Kota Salatiga Masih Dinilai Kota Paling Toleran di Indonesia, Inilah Alasannya
Sabtu, 18 November 2017
SALATIGA - Bersama empat daerah lainnya, Kota Salatiga kembali memperoleh penilaian sebagai Kota Paling Toleran di Indonesia pada 2017 ini. Adapun skor yang diperoleh adalah 5,90.
Jumlah skor hasil Indeks Kota Toleran Tahun 2017, serupa pun diraih Kota Manado Provinsi Sulawesi Utara, Pematang Siantar Provinsi Sumatera Utara, Singkawang Provinsi Kalimantan Barat, dan Tual Provinsi Maluku.
Selain daerah-daerah itu, lima kota lainnya yang masuk dalam 10 besar kota toleran adalah Kota Binjai Provinsi Sumatera Utara, Kotamobagu Provinsi Sulawesi Utara, Palu Provinsi Sulawesi Tengah, Tebing Tinggi Provinsi Sumatera Utara dimana masing-masing berskor 5,80. Dan peringkat kesepuluh adalah Kota Surakarta berskor 5,72.
Beberapa hasil indeks tersebut dikeluarkan oleh Yayasan Setara Institute sebagai bagian dari peringatan Hari Toleransi Internasional pada 16 November 2017 lalu. Setara kemudian mengkaji dan indexing terhadap 94 kota di Indonesia dalam hal isu promosi serta praktik toleransi.
Saat dihubungi dan dikonfirmasi Tribunjateng.com, Jumat (17/11/2017), Wakil Ketua Setara Institute Bonar Tigor Naipospos membeberkan, yang menjadi objek studi adalah 94 dari 98 kota di seluruh Indonesia. Dan pemilihan kota didasarkan pada pertimbangan komposisi penduduk perkotaan yang semestinya lebih heterogen dibandingkan penduduk kabupaten.
"Kondisi heterogenitas serta kosmopolitanisme itu semestinya menunjukkan tingkat toleransi yang tinggi. 94 dipilih juga didasarkan pada kepentingan praktis demi memudahkan aktivitas penelitian, dibandingkan harus meneliti seluruh kabupaten/kota yang jumlahnya mencapai sekitar 514 daerah," terang Bonar.

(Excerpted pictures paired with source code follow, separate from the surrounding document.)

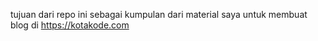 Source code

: 
tujuan dari repo ini sebagai kumpulan dari material saya untuk membuat blog di https://kotakode.com
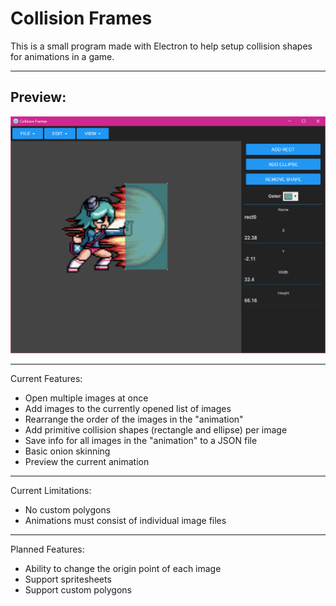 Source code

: # Collision Frames #

This is a small program made with Electron to help setup collision shapes for animations in a game.

---

## Preview: ##

![Preview image of Collision Frames application](/preview.png?raw=true)

---

Current Features:
* Open multiple images at once
* Add images to the currently opened list of images
* Rearrange the order of the images in the "animation"
* Add primitive collision shapes (rectangle and ellipse) per image
* Save info for all images in the "animation" to a JSON file
* Basic onion skinning
* Preview the current animation

---

Current Limitations:
* No custom polygons
* Animations must consist of individual image files

---

Planned Features:
* Ability to change the origin point of each image
* Support spritesheets
* Support custom polygons
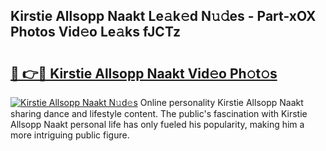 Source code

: ## Kirstie Allsopp Naakt Le𝚊k𝚎d N𝚞𝚍es - Part-xOX Photos Vid𝚎o Le𝚊ks fJCTz

# <h2><a href="http://fb8tul.evod.top/?m=Kirstie+Allsopp+Naakt">🔗 👉🔴 Kirstie Allsopp Naakt Vid𝚎o Ph𝚘t𝚘s</a></h2>

[![Kirstie Allsopp Naakt N𝚞d𝚎s](https://i.imgur.com/8V9OHl7.gif)](http://fb8tul.evod.top/?m=Kirstie+Allsopp+Naakt)
Online personality Kirstie Allsopp Naakt sharing dance and lifestyle content. The public's fascination with Kirstie Allsopp Naakt personal life has only fueled his popularity, making him a more intriguing public figure. 
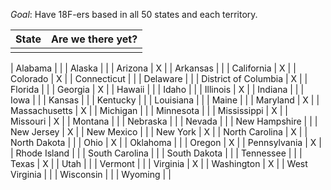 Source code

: 
*Goal*:  Have 18F-ers based in all 50 states and each territory.  


| State | Are we there yet?  | 
|---|---|
|   |   |


| Alabama  |   |
| Alaska  |   |
| Arizona  | X  |
| Arkansas  |   |
| California  | X  |
| Colorado  | X  |
| Connecticut  |   |
| Delaware  |   |
| District of Columbia  | X  |
| Florida  |   |
| Georgia  |  X |
| Hawaii  |   |
| Idaho  |   |
| Illinois  | X  |
| Indiana  |   |
| Iowa  |   |
| Kansas  |   |
| Kentucky  |   |
| Louisiana  |   |
| Maine  |   |
| Maryland  |  X |
| Massachusetts  | X  |
| Michigan  |   |
| Minnesota  |   |
| Mississippi  |  X |
| Missouri  | X  |
| Montana  |   |
| Nebraska  |   |
| Nevada  |   |
| New Hampshire |   | 
| New Jersey  |  X |
| New Mexico  |   |
| New York  |  X |
| North Carolina  | X  |
| North Dakota  |   |
| Ohio  | X  |
| Oklahoma  |   |
| Oregon  | X  |
| Pennsylvania  |  X |
| Rhode Island  |   |
| South Carolina  |   |
| South Dakota  |   |
| Tennessee  |   |
| Texas  | X  |
| Utah  |   |
| Vermont  |   |
| Virginia  | X  |
| Washington  | X  |
| West Virginia  |   |
| Wisconsin  |   |
| Wyoming |   |
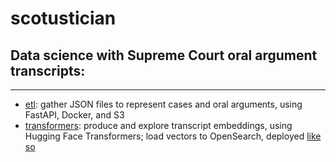 # scotustician
## Data science with Supreme Court oral argument transcripts:
***
* [etl](./etl): gather JSON files to represent cases and oral arguments, using FastAPI, Docker, and S3
* [transformers](./transformers): produce and explore transcript embeddings, using Hugging Face Transformers; load vectors to OpenSearch, deployed [like so](https://github.com/reedmarkham/scotustician-db) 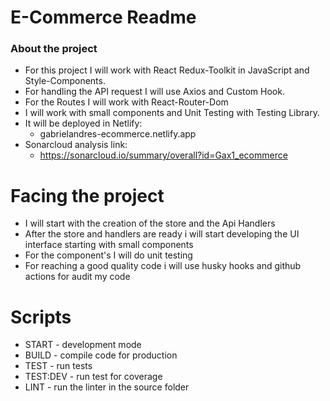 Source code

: # E-Commerce Readme

### About the project

- For this project I will work with React Redux-Toolkit in JavaScript and Style-Components.
- For handling the API request I will use Axios and Custom Hook.
- For the Routes I will work with React-Router-Dom
- I will work with small components and Unit Testing with Testing Library.
- It will be deployed in Netlify:
  - gabrielandres-ecommerce.netlify.app
- Sonarcloud analysis link:
  - https://sonarcloud.io/summary/overall?id=Gax1_ecommerce

# Facing the project

- I will start with the creation of the store and the Api Handlers
- After the store and handlers are ready i will start developing the UI interface starting with small components
- For the component's I will do unit testing
- For reaching a good quality code i will use husky hooks and github actions for audit my code

# Scripts

- START - development mode
- BUILD - compile code for production
- TEST - run tests
- TEST:DEV - run test for coverage
- LINT - run the linter in the source folder
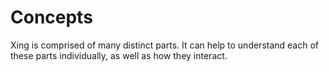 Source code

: # Concepts

Xing is comprised of many distinct parts. It can help to understand each of
these parts individually, as well as how they interact.
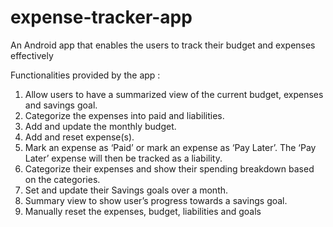 # expense-tracker-app
An Android app that enables the users to track their budget and expenses effectively

Functionalities provided by the app :

1) Allow users to have a summarized view of the current budget, expenses and savings goal.
2) Categorize the expenses into paid and liabilities.
3) Add and update the monthly budget.
4) Add and reset expense(s).
5) Mark an expense as ‘Paid’ or mark an expense as ‘Pay Later’. The ‘Pay Later’ expense will then be tracked as a liability.
6) Categorize their expenses and show their spending breakdown based on the categories.
7) Set and update their Savings goals over a month.
8) Summary view to show user’s progress towards a savings goal.
9) Manually reset the expenses, budget, liabilities and goals

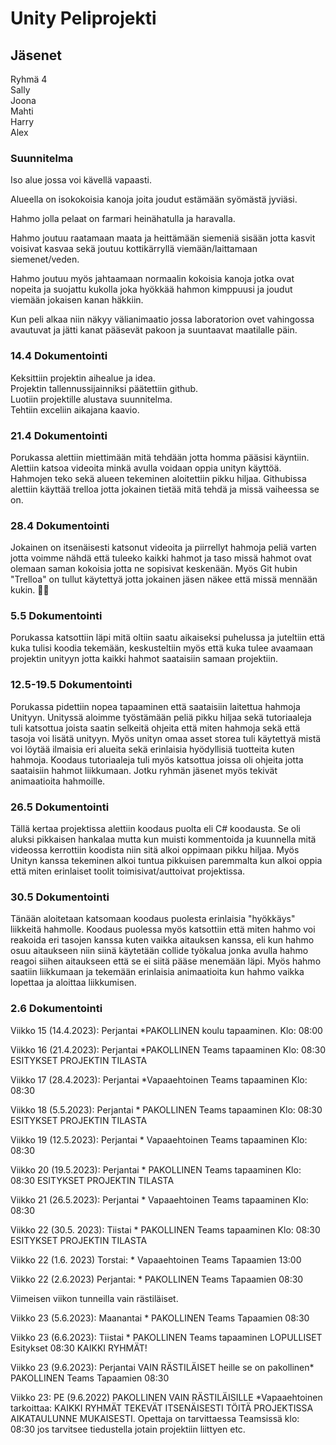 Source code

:# Unity Peliprojekti

##  Jäsenet 
Ryhmä 4<br>Sally<br>Joona<br>Mahti<br>Harry<br>Alex


### Suunnitelma

Iso alue jossa voi kävellä vapaasti. 

Alueella on isokokoisia kanoja joita joudut estämään 
syömästä jyviäsi. 

Hahmo jolla pelaat on farmari heinähatulla ja haravalla. 

Hahmo joutuu raatamaan maata ja heittämään siemeniä sisään 
jotta kasvit voisivat kasvaa sekä joutuu kottikärryllä viemään/laittamaan siemenet/veden. 

Hahmo joutuu myös jahtaamaan normaalin kokoisia kanoja jotka ovat nopeita ja suojattu kukolla 
joka hyökkää hahmon kimppuusi ja joudut viemään jokaisen kanan häkkiin. 

Kun peli alkaa niin näkyy välianimaatio jossa laboratorion ovet vahingossa avautuvat ja jätti kanat 
pääsevät pakoon ja suuntaavat maatilalle päin.  

 

### 14.4 Dokumentointi
Keksittiin projektin aihealue ja idea. <br>
Projektin tallennussijainniksi päätettiin github.<br>
Luotiin projektille alustava suunnitelma.<br>
Tehtiin exceliin aikajana kaavio.<br>

### 21.4 Dokumentointi
Porukassa alettiin miettimään mitä tehdään jotta homma pääsisi käyntiin.
Alettiin katsoa videoita minkä avulla voidaan oppia unityn käyttöä.
Hahmojen teko sekä alueen tekeminen aloitettiin pikku hiljaa.
Githubissa alettiin käyttää trelloa jotta jokainen tietää mitä tehdä ja missä vaiheessa se on.

### 28.4 Dokumentointi
Jokainen on itsenäisesti katsonut videoita ja piirrellyt hahmoja peliä
varten jotta voimme nähdä että tuleeko kaikki hahmot ja taso missä
hahmot ovat olemaan saman kokoisia jotta ne sopisivat keskenään.
Myös Git hubin "Trelloa" on tullut käytettyä jotta jokainen jäsen näkee
että missä mennään kukin. 👍🏿

### 5.5 Dokumentointi
Porukassa katsottiin läpi mitä oltiin saatu aikaiseksi puhelussa
ja juteltiin että kuka tulisi koodia tekemään, keskusteltiin myös että
kuka tulee avaamaan projektin unityyn jotta kaikki hahmot saataisiin samaan
projektiin.

### 12.5-19.5 Dokumentointi
Porukassa pidettiin nopea tapaaminen että saataisiin laitettua hahmoja Unityyn.
Unityssä aloimme työstämään peliä pikku hiljaa sekä tutoriaaleja tuli
katsottua joista saatin selkeitä ohjeita että miten hahmoja sekä että tasoja voi lisätä
unityyn. Myös unityn omaa asset storea tuli käytettyä mistä voi löytää ilmaisia eri alueita
sekä erinlaisia hyödyllisiä tuotteita kuten hahmoja. Koodaus tutoriaaleja tuli myös
katsottua joissa oli ohjeita jotta saataisiin hahmot liikkumaan. Jotku ryhmän jäsenet
myös tekivät animaatioita hahmoille.

### 26.5 Dokumentointi
Tällä kertaa projektissa alettiin koodaus puolta eli C# koodausta.
Se oli aluksi pikkaisen hankalaa mutta kun muisti kommentoida ja kuunnella
mitä videossa kerrottiin koodista niin sitä alkoi oppimaan pikku hiljaa.
Myös Unityn kanssa tekeminen alkoi tuntua pikkuisen paremmalta kun alkoi oppia
että miten erinlaiset toolit toimisivat/auttoivat projektissa.

### 30.5 Dokumentointi
Tänään aloitetaan katsomaan koodaus puolesta erinlaisia "hyökkäys" liikkeitä
hahmolle. Koodaus puolessa myös katsottiin että miten hahmo voi reakoida
eri tasojen kanssa kuten vaikka aitauksen kanssa, eli kun hahmo osuu aitaukseen
niin siinä käytetään collide työkalua jonka avulla hahmo reagoi siihen aitaukseen että
se ei siitä pääse menemään läpi. Myös hahmo saatiin liikkumaan ja tekemään erinlaisia
animaatioita kun hahmo vaikka lopettaa ja aloittaa liikkumisen.

### 2.6 Dokumentointi


Viikko 15 (14.4.2023): Perjantai *PAKOLLINEN koulu tapaaminen. Klo: 08:00

Viikko 16 (21.4.2023): Perjantai *PAKOLLINEN Teams tapaaminen Klo: 08:30 ESITYKSET PROJEKTIN TILASTA

Viikko 17 (28.4.2023): Perjantai *Vapaaehtoinen Teams tapaaminen Klo: 08:30

Viikko 18 (5.5.2023): Perjantai * PAKOLLINEN Teams tapaaminen Klo: 08:30 ESITYKSET PROJEKTIN TILASTA

Viikko 19 (12.5.2023): Perjantai * Vapaaehtoinen Teams tapaaminen Klo: 08:30

Viikko 20 (19.5.2023): Perjantai * PAKOLLINEN Teams tapaaminen Klo: 08:30 ESITYKSET PROJEKTIN TILASTA

Viikko 21 (26.5.2023): Perjantai * Vapaaehtoinen Teams tapaaminen Klo: 08:30

Viikko 22 (30.5. 2023): Tiistai * PAKOLLINEN Teams tapaaminen Klo: 08:30 ESITYKSET PROJEKTIN TILASTA

Viikko 22 (1.6. 2023) Torstai: * Vapaaehtoinen Teams Tapaamien 13:00

Viikko 22 (2.6.2023) Perjantai: * PAKOLLINEN Teams Tapaamien 08:30

Viimeisen viikon tunneilla vain rästiläiset.

Viikko 23 (5.6.2023): Maanantai * PAKOLLINEN Teams Tapaamien 08:30

Viikko 23 (6.6.2023): Tiistai * PAKOLLINEN Teams tapaaminen LOPULLISET Esitykset 08:30 KAIKKI RYHMÄT!

Viikko 23 (9.6.2023): Perjantai VAIN RÄSTILÄISET heille se on pakollinen* PAKOLLINEN Teams Tapaamien 08:30
 
Viikko 23: PE (9.6.2022) PAKOLLINEN VAIN RÄSTILÄISILLE *Vapaaehtoinen tarkoittaa: KAIKKI RYHMÄT TEKEVÄT ITSENÄISESTI TÖITÄ PROJEKTISSA AIKATAULUNNE MUKAISESTI. Opettaja on tarvittaessa Teamsissä klo: 08:30 jos tarvitsee tiedustella jotain projektiin liittyen etc.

Mengacu pada hal tersebut, ada empat parameter sebagai alat ukur pihaknya dalam penentuan serta perolehan indeks kota toleran yang pelaksanaan penelitiannya sejak November 2016 hingga Oktober 2017 atau periode setahun ini.
"Terkait regulasi pemerintah kota. Indikatornya adalah RPJMD dan kebijakan diskriminatif. Lalu tindakan pemerintah melalui pernyataan dan tindakan terkait peristiwa. Lalu ada regulasi sosial yang indikatornya peristiwa pelanggaran. Demografi agama melalui komposisi penduduk berdasarkan agama," paparnya.
Menurutnya, untuk memenuhi keempat parameter tersebut, tim peneliti kemudian mencari sumber data untuk mengukurnya. Yakni diperoleh dari dokumen resmi pemerintahan, badan pusat statistik (BPS), komnas perempuan, hingga pemberitaan di berbagai media massa.
"Untuk scoring, kami gunakan skala Likert yakni rentang nilai 1-7. Itu menggambarkan rentang gradatif dari kualitas buruk ke baik. Dalam pembobotan, kami pertimbangkan pula perbedaan tingkat pengaruh di tiap indikator pengukuran sesuai situasi faktual di kota penelitian," tambah Ketua Tim Peneliti Setara Institute Halili.
Dia menjabarkan, kombinasi pembobotan itu menghasilkan prosentase akhir pengukuran. Rincinya, RPJMD sebesar 10 persen, kebijakan diskriminatif 25 peren, pernyataan 12 persen, tindakan nyata 18 persen, peristiwa 25 persen, dan komposisi penduduk berdasarkan agama 10 persen.
Lalu mengapa jumlah skor yang dihasilkan lima daerah, satu di antara Kota Salatiga sama? Halili menyampaikan karena penilaian berdasarkan pembacaan dokumen sebagai data penelitian yang sudah ditentukan sebelumnya dan dinilai menggunakan skala Likert.
"Melalui skala itu, kesamaan skor akhir sangatlah dimungkinkan. Karena itu, di tahun ini kami tidak mengartikan kota mana yang berada di posisi pertama maupun posisi lainnya sebagai kota paling toleran. Intinya sama. Jadi kelimanya sama-sama sebagai kota paling toleran di 2017 ini," terangnya.